I think you should leave a "Edited by name for reason" at the bottom of the post. If the poster doesn't like your changes, then the change can be rolled back.

Edit: I agree that leaving a public mark is needlessly embarrassing. If an edit is needed, then the edit reason can be left in the history as others have stated.


Yes, it helps improve the overall quality of the site. If I sound like a dummy, many TIA for helping me sound literate and competent.


English is my third language and I wouldn't mind if someone would correct my mistakes. It's still kind of embarrassing when it happens.


I think that it's totally acceptable to edit questions to help make them more understandable. English is my first language and sometimes I have trouble articulating my question, so I don't mind when people clean it up a little. I also participate in Japanese forums and I never have a problem with people correcting my grammar or suggesting more useful ways to phrase questions/posts. Especially if it helps me get useful, valid answers/responses!

I think it's a shame that anyone would get offended by this, as long as the edit itself isn't offensive. For instance, if someone added something like:


that would be bad and useless, IMO.


Editing answers is fine, editing comments is unnaceptable. Some people say there is no distinction between the two. I disagree. For example, THIS is a comment.

There was a discussion about this but it got deleted.


IMO, if a question's grammar is so bad that it needs editing to be understandable (rather than just needing some clean-up for ease of reading), then the only person qualified to do that is the original question-asker.

They're the only one who knows what they meant.


I think you should leave a "Edited by name for reason" at the bottom of the post

The Stack Overflow revision history page shows edits and comments already. I'd probably just put something like "Corrected Grammar/Spelling".
It is however not directly visible - you have to click through from the question to see it. Whether or not it's worth putting a note in the actual text of the question itself is probably debatable. I don't think I'd bother.

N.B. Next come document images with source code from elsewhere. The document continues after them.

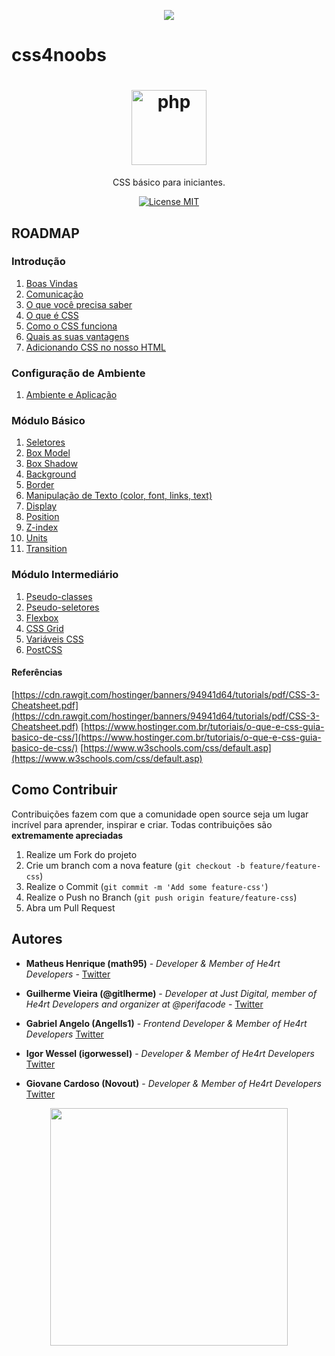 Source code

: <p align="center">
  <a href="https://github.com/he4rt/4noobs" target="_blank">
    <img src="./img/id-4noobs/header-4noobs.svg">
  </a>
</p>

# css4noobs

<h1 align="center"><img src="./img/logo-css.png" alt="php" width="120"></h1>

<p align="center">CSS básico para iniciantes.</p>

<p align="center">
  <a href="https://opensource.org/licenses/MIT">
    <img src="https://img.shields.io/badge/License-MIT-blue.svg" alt="License MIT">
  </a>
</p>

## ROADMAP

### Introdução

1. [Boas Vindas](/Introducao/boas-vindas.md)
2. [Comunicação](/Introducao/comunicacao.md)
3. [O que você precisa saber](/Introducao/o-que-voce-precisa-saber.md)
4. [O que é CSS](/Introducao/o-que-e-css.md)
5. [Como o CSS funciona](/Introducao/como-o-css-funciona.md)
6. [Quais as suas vantagens](/Introducao/quais-suas-vantagens.md)
7. [Adicionando CSS no nosso HTML](/Introducao/adicionando-css-no-html.md)

### Configuração de Ambiente

1. [Ambiente e Aplicação](/Ambiente/plugins.md)

### Módulo Básico

1. [Seletores](/Modulo-Basico/seletores.md)
2. [Box Model](/Modulo-Basico/box-model.md)
3. [Box Shadow](/Modulo-Basico/box-shadow.md)
4. [Background](/Modulo-Basico/background.md)
5. [Border](/Modulo-Basico/border.md)
6. [Manipulação de Texto (color, font, links, text)](/Modulo-Basico/manipulacao-texto.md)
7. [Display](/Modulo-Basico/display.md)
8. [Position](/Modulo-Basico/position.md)
9. [Z-index](/Modulo-Basico/z-index.md)
10. [Units](/Modulo-Basico/units.md)
11. [Transition](/Modulo-Basico/transition.md)

### Módulo Intermediário

1. [Pseudo-classes](/Modulo-Intermediario/pseudo-classes.md)
2. [Pseudo-seletores](/Modulo-Intermediario/pseudo-seletores.md)
3. [Flexbox](/Modulo-Intermediario/flexbox.md)
4. [CSS Grid](/Modulo-Intermediario/css-grid.md)
5. [Variáveis CSS](/Modulo-Intermediario/variables.md)
6. [PostCSS](/Modulo-Intermediario/postcss.md)

#### Referências

[https://cdn.rawgit.com/hostinger/banners/94941d64/tutorials/pdf/CSS-3-Cheatsheet.pdf](https://cdn.rawgit.com/hostinger/banners/94941d64/tutorials/pdf/CSS-3-Cheatsheet.pdf)
[https://www.hostinger.com.br/tutoriais/o-que-e-css-guia-basico-de-css/](https://www.hostinger.com.br/tutoriais/o-que-e-css-guia-basico-de-css/)
[https://www.w3schools.com/css/default.asp](https://www.w3schools.com/css/default.asp)

## Como Contribuir

Contribuições fazem com que a comunidade open source seja um lugar incrível para aprender, inspirar e criar. Todas contribuições
são **extremamente apreciadas**

1. Realize um Fork do projeto
2. Crie um branch com a nova feature (`git checkout -b feature/feature-css`)
3. Realize o Commit (`git commit -m 'Add some feature-css'`)
4. Realize o Push no Branch (`git push origin feature/feature-css`)
5. Abra um Pull Request

## Autores

- **Matheus Henrique (math95)** - _Developer & Member of He4rt Developers_ - [Twitter](https://twitter.com/math__95)

- **Guilherme Vieira (@gitlherme)** - _Developer at Just Digital, member of He4rt Developers and organizer at @perifacode_ - [Twitter](https://twitter.com/gitlherme)

- **Gabriel Angelo (Angells1)** - _Frontend Developer & Member of He4rt Developers_ [Twitter](https://twitter.com/edea_dinsid)

- **Igor Wessel (igorwessel)** - _Developer & Member of He4rt Developers_ [Twitter](https://twitter.com/igor_wessel)

- **Giovane Cardoso (Novout)** - _Developer & Member of He4rt Developers_ [Twitter](https://twitter.com/NovoutT)

<p align="center">
  <a href="https://github.com/he4rt/4noobs" target="_blank">
    <img src="./img/id-4noobs/footer-4noobs.svg" width="380">
  </a>
</p>
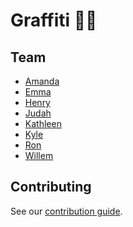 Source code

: Graffiti :vertical_traffic_light::art:
========
Team
----
* [Amanda](https://github.com/aaizuss)
* [Emma](https://github.com/emmaasmith)
* [Henry](https://github.com/hjylewis)
* [Judah](https://github.com/judah-newman)
* [Kathleen](https://github.com/cardonaaa)
* [Kyle](https://github.com/kylej1994)
* [Ron](https://github.com/Ronovan)
* [Willem](https://github.com/longendyke)

Contributing
------------
See our [contribution guide](CONTRIBUTING.md).
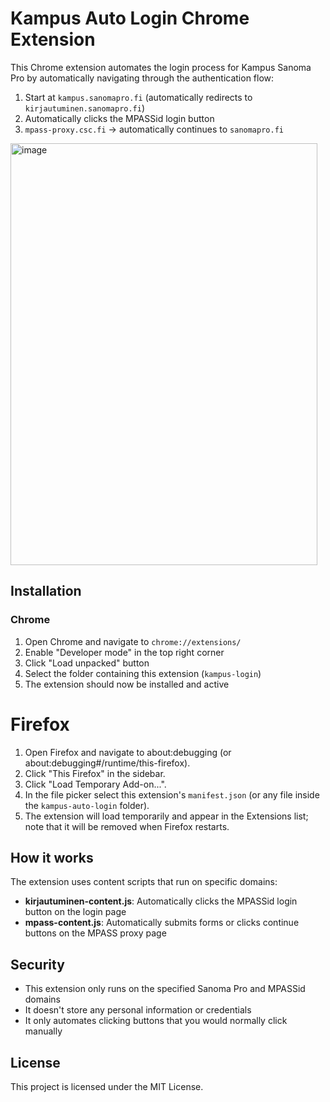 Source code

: # Kampus Auto Login Chrome Extension

This Chrome extension automates the login process for Kampus Sanoma Pro by automatically navigating through the authentication flow:

1. Start at `kampus.sanomapro.fi` (automatically redirects to `kirjautuminen.sanomapro.fi`)
2. Automatically clicks the MPASSid login button
3. `mpass-proxy.csc.fi` → automatically continues to `sanomapro.fi`

<img width="491" height="675" alt="image" src="https://github.com/user-attachments/assets/f37dfcee-73f5-4db2-ac90-ba9218364fd1" />

## Installation

### Chrome

1. Open Chrome and navigate to `chrome://extensions/`
2. Enable "Developer mode" in the top right corner
3. Click "Load unpacked" button
4. Select the folder containing this extension (`kampus-login`)
5. The extension should now be installed and active

# Firefox

1. Open Firefox and navigate to about:debugging (or about:debugging#/runtime/this-firefox).
2. Click "This Firefox" in the sidebar.
3. Click "Load Temporary Add-on...".
4. In the file picker select this extension's `manifest.json` (or any file inside the `kampus-auto-login` folder).
5. The extension will load temporarily and appear in the Extensions list; note that it will be removed when Firefox restarts.

## How it works

The extension uses content scripts that run on specific domains:

- **kirjautuminen-content.js**: Automatically clicks the MPASSid login button on the login page
- **mpass-content.js**: Automatically submits forms or clicks continue buttons on the MPASS proxy page

## Security

- This extension only runs on the specified Sanoma Pro and MPASSid domains
- It doesn't store any personal information or credentials
- It only automates clicking buttons that you would normally click manually

## License

This project is licensed under the MIT License.
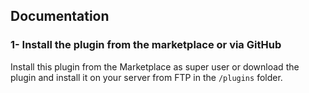 ## Documentation

### 1- Install the plugin from the marketplace or via GitHub

Install this plugin from the Marketplace as super user or download the plugin and install it on your server from FTP in
the `/plugins` folder.
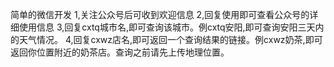 简单的微信开发
1,关注公众号后可收到欢迎信息
2,回复使用即可查看公众号的详细使用信息
3,回复cxtq城市名,即可查询该城市。例cxtq安阳,即可查询安阳三天内的天气情况。
4,回复cxwz店名,即可返回一个查询结果的链接。例cxwz奶茶,即可
返回你位置附近的奶茶店。查询之前请先上传地理位置。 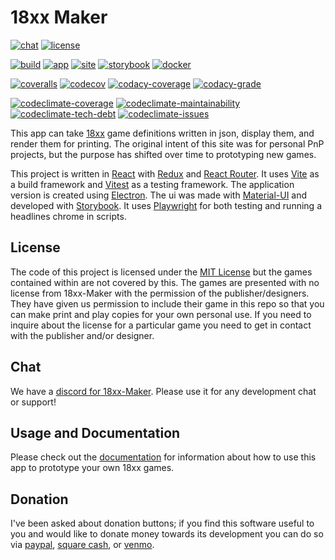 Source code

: # 18xx Maker

[![chat](https://img.shields.io/discord/1302895372749770752?logo=discord&logoColor=%23fff&color=%235865F2)](https://discord.gg/gcYvAjYYfw)
[![license](https://img.shields.io/github/license/18xx-maker/18xx-maker?logo=data%3Aimage%2Fsvg%2Bxml%3Bbase64%2CPHN2ZyB4bWxucz0iaHR0cDovL3d3dy53My5vcmcvMjAwMC9zdmciIHdpZHRoPSIyNCIgaGVpZ2h0PSIyNCIgdmlld0JveD0iMCAwIDI0IDI0IiBmaWxsPSJub25lIiBzdHJva2U9IiNmZmYiIHN0cm9rZS13aWR0aD0iMiIgc3Ryb2tlLWxpbmVjYXA9InJvdW5kIiBzdHJva2UtbGluZWpvaW49InJvdW5kIj48cGF0aCBzdHJva2U9Im5vbmUiIGQ9Ik0wIDBoMjR2MjRIMHoiIGZpbGw9Im5vbmUiLz48cGF0aCBkPSJNNyAyMGwxMCAwIi8%2BPHBhdGggZD0iTTYgNmw2IC0xbDYgMSIvPjxwYXRoIGQ9Ik0xMiAzbDAgMTciLz48cGF0aCBkPSJNOSAxMmwtMyAtNmwtMyA2YTMgMyAwIDAgMCA2IDAiLz48cGF0aCBkPSJNMjEgMTJsLTMgLTZsLTMgNmEzIDMgMCAwIDAgNiAwIi8%2BPC9zdmc%2B&logoColor=%23fff&color=%23750014)](https://github.com/18xx-maker/18xx-maker?tab=MIT-1-ov-file#readme)

[![build](https://img.shields.io/github/check-runs/18xx-maker/18xx-maker/main?logo=github&logoColor=%23fff&label=build)](https://github.com/18xx-maker/18xx-maker/actions/workflows/pr.yml?query=branch%3Amain)
[![app](https://img.shields.io/github/package-json/v/18xx-maker/18xx-maker?logo=electron&logoColor=%23fff&label=app)](https://github.com/18xx-maker/18xx-maker/releases)
[![site](https://img.shields.io/netlify/725d9a0f-9db9-457c-a8d0-6bf78140020b?logo=netlify&logoColor=%23fff&label=site)](https://18xx-maker.com)
[![storybook](https://img.shields.io/netlify/3ccc6fb4-1994-4479-81ea-8cd0a61c0c21?logo=netlify&logoColor=%23fff&label=storybook)](https://storybook.18xx-maker.com)
[![docker](https://img.shields.io/docker/v/kelsin/18xx/latest?logo=docker&logoColor=%23fff&color=%232496ED&label=docker)](https://hub.docker.com/r/kelsin/18xx)

[![coveralls](https://img.shields.io/coverallsCoverage/github/18xx-maker/18xx-maker?logo=coveralls&logoColor=%23fff)](https://coveralls.io/github/18xx-maker/18xx-maker)
[![codecov](https://img.shields.io/codecov/c/github/18xx-maker/18xx-maker?logo=codecov&logoColor=%23fff)](https://app.codecov.io/gh/18xx-maker/18xx-maker/)
[![codacy-coverage](https://img.shields.io/codacy/coverage/38dbb02a490d4c40b34ce2042a3cb6b7?logo=codacy&logoColor=%23fff)](https://app.codacy.com/gh/18xx-maker/18xx-maker/coverage)
[![codacy-grade](https://img.shields.io/codacy/grade/38dbb02a490d4c40b34ce2042a3cb6b7?logo=codacy&logoColor=%23fff)](https://app.codacy.com/gh/18xx-maker/18xx-maker/dashboard)

[![codeclimate-coverage](https://img.shields.io/codeclimate/coverage/18xx-maker/18xx-maker?logo=codeclimate&logoColor=%23fff)](https://codeclimate.com/github/18xx-maker/18xx-maker)
[![codeclimate-maintainability](https://img.shields.io/codeclimate/maintainability/18xx-maker/18xx-maker?logo=codeclimate&logoColor=%23fff)](https://codeclimate.com/github/18xx-maker/18xx-maker/progress/maintainability)
[![codeclimate-tech-debt](https://img.shields.io/codeclimate/tech-debt/18xx-maker/18xx-maker?logo=codeclimate&logoColor=%23fff)](https://codeclimate.com/github/18xx-maker/18xx-maker/trends/technical_debt)
[![codeclimate-issues](https://img.shields.io/codeclimate/issues/18xx-maker/18xx-maker?logo=codeclimate&logoColor=%23fff)](https://codeclimate.com/github/18xx-maker/18xx-maker/issues)

This app can take [18xx](https://en.wikipedia.org/wiki/18XX) game definitions
written in json, display them, and render them for printing. The original intent
of this site was for personal PnP projects, but the purpose has shifted over
time to prototyping new games.

This project is written in [React](https://react.dev/) with
[Redux](https://redux.js.org/) and [React Router](https://reactrouter.com/). It
uses [Vite](https://vite.dev/) as a build framework and
[Vitest](https://vitest.dev/) as a testing framework. The application version is
created using [Electron](https://www.electronjs.org/). The ui was made with
[Material-UI](https://mui.com/material-ui/) and developed with
[Storybook](https://storybook.js.org/). It uses
[Playwright](https://playwright.dev/) for both testing and running a headlines
chrome in scripts.

## License

The code of this project is licensed under the [MIT
License](https://github.com/18xx-maker/18xx-maker/blob/main/LICENSE) but the
games contained within are not covered by this. The games are presented with no
license from 18xx-Maker with the permission of the publisher/designers. They
have given us permission to include their game in this repo so that you can make
print and play copies for your own personal use. If you need to inquire about
the license for a particular game you need to get in contact with the publisher
and/or designer.

## Chat

We have a [discord for 18xx-Maker](https://discord.gg/gcYvAjYYfw). Please use it
for any development chat or support!

## Usage and Documentation

Please check out the [documentation](https://18xx-maker.com/docs/) for
information about how to use this app to prototype your own 18xx games.

## Donation

I've been asked about donation buttons; if you find this software useful to you
and would like to donate money towards its development you can do so via
[paypal](https://paypal.me/kelsin), [square cash](https://cash.me/$kelsin), or
[venmo](https://account.venmo.com/u/kelsin13).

Other than your obvious personal disagreement, why exactly is it acceptable to edit answers but not comments?


Actually if somebody corrects your spelling/grammar, then:

  1. He has taught you what is correct. For these lessons, a private language teacher would charge you $100/hr. Here you get it free. Honor it!
  2. He hides your mistakes. In the future, only a few will check your original post in its history. Most will see a perfectly well-formulated post instead. Honor it!
  3. You might think he is only splitting hairs. Sometimes you can be right, sometimes not. What then? Making a post worse by spellchecking? No, it doesn't happen.

I never understood why would someone would consider it bad. I am always thankful if somebody does it to my posts.


Other than your obvious personal disagreement, why exactly is it acceptable to edit answers but not comments?

Answers are objective pieces of information. Comments are just opinions that can be interpreted in different ways.

I think I would be embarrassed if I ever edited someone's post because of a typo.